State sued over killing

Victim's mother says Md. botched convict's move to drug program

Student slain in Denver

Colo. officials not told of felon's arrival, lawsuit alleges

February 22, 2001|By Liz Bowie | Liz Bowie,SUN STAFF

The mother of a woman who was raped and murdered in Denver filed a negligence suit against Maryland yesterday for sending the killer to a drug treatment program there without notifying Colorado authorities.

The Maryland man, Donta Paige, was thrown out of the treatment program for bad behavior on Feb. 24, 1999. He walked down the street, broke into a house where a 24-year-old graduate student lived, and raped and stabbed her.

Paige was recently convicted of the murder. A Denver jury is deliberating this week whether he should receive the death penalty or life without parole.

The suit, filed in Denver District Court, contends that Maryland violated federal law by sending Paige to Denver without notifying Colorado officials, who, the suit claims, would never have allowed the convicted felon into the state.

The suit also says that Maryland should have known the treatment program did not admit people who had been convicted of violent offenses, as Paige had.

The murder of Peyton Tuthill, who had moved to Denver to obtain a graduate degree at the Colorado Institute of Art and Design, led to the passage of a Colorado law requiring such programs to notify local authorities before accepting out-of-state offenders.

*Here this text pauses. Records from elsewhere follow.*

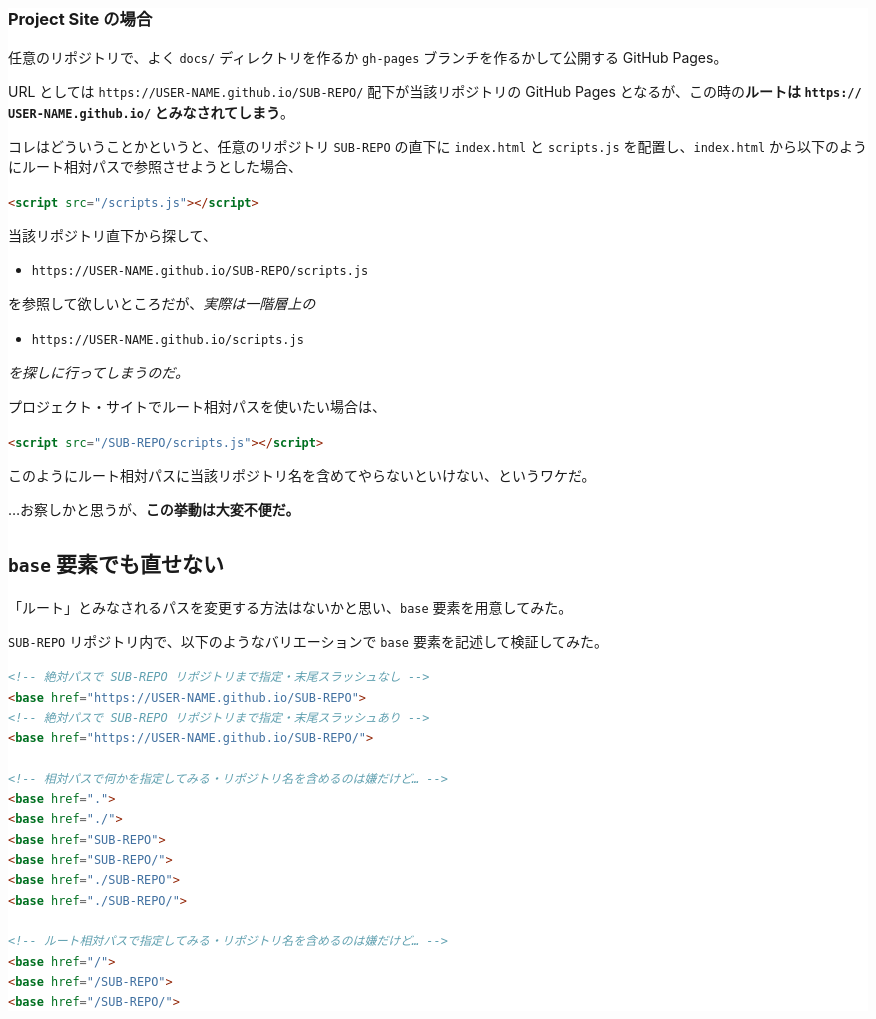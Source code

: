 ### Project Site の場合

任意のリポジトリで、よく `docs/` ディレクトリを作るか `gh-pages` ブランチを作るかして公開する GitHub Pages。

URL としては `https://USER-NAME.github.io/SUB-REPO/` 配下が当該リポジトリの GitHub Pages となるが、この時の**ルートは `https://USER-NAME.github.io/` とみなされてしまう**。

コレはどういうことかというと、任意のリポジトリ `SUB-REPO` の直下に `index.html` と `scripts.js` を配置し、`index.html` から以下のようにルート相対パスで参照させようとした場合、

```html
<script src="/scripts.js"></script>
```

当該リポジトリ直下から探して、

- `https://USER-NAME.github.io/SUB-REPO/scripts.js`

を参照して欲しいところだが、*実際は一階層上の*

- `https://USER-NAME.github.io/scripts.js`

*を探しに行ってしまうのだ。*

プロジェクト・サイトでルート相対パスを使いたい場合は、

```html
<script src="/SUB-REPO/scripts.js"></script>
```

このようにルート相対パスに当該リポジトリ名を含めてやらないといけない、というワケだ。

…お察しかと思うが、**この挙動は大変不便だ。**

## `base` 要素でも直せない

「ルート」とみなされるパスを変更する方法はないかと思い、`base` 要素を用意してみた。

`SUB-REPO` リポジトリ内で、以下のようなバリエーションで `base` 要素を記述して検証してみた。

```html
<!-- 絶対パスで SUB-REPO リポジトリまで指定・末尾スラッシュなし -->
<base href="https://USER-NAME.github.io/SUB-REPO">
<!-- 絶対パスで SUB-REPO リポジトリまで指定・末尾スラッシュあり -->
<base href="https://USER-NAME.github.io/SUB-REPO/">

<!-- 相対パスで何かを指定してみる・リポジトリ名を含めるのは嫌だけど… -->
<base href=".">
<base href="./">
<base href="SUB-REPO">
<base href="SUB-REPO/">
<base href="./SUB-REPO">
<base href="./SUB-REPO/">

<!-- ルート相対パスで指定してみる・リポジトリ名を含めるのは嫌だけど… -->
<base href="/">
<base href="/SUB-REPO">
<base href="/SUB-REPO/">
```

The case also prompted Gov. Parris N. Glendening to write a letter to Colorado Gov. Bill Owens on July 9, 1999, expressing his concern about several cases in which Maryland offenders had been sent to drug treatment in the state and were later charged with crimes.

"Like you, I was alarmed that these offenders were sent to the Stout Street facility without notification to Colorado law enforcement officials of their arrival within your state," Glendening wrote.

He said that the orders by the trial judges in the cases did not trigger "operation of the interstate compact" that requires the state to notify Colorado. He outlined several actions he took to ensure that similar incidents don't occur in the future.

"It is such a crystal-clear violation of the statute," said attorney Peter C. Grenier of the Washington firm of Bode and Grenier, representing the mother of the victim. "It is outrageous."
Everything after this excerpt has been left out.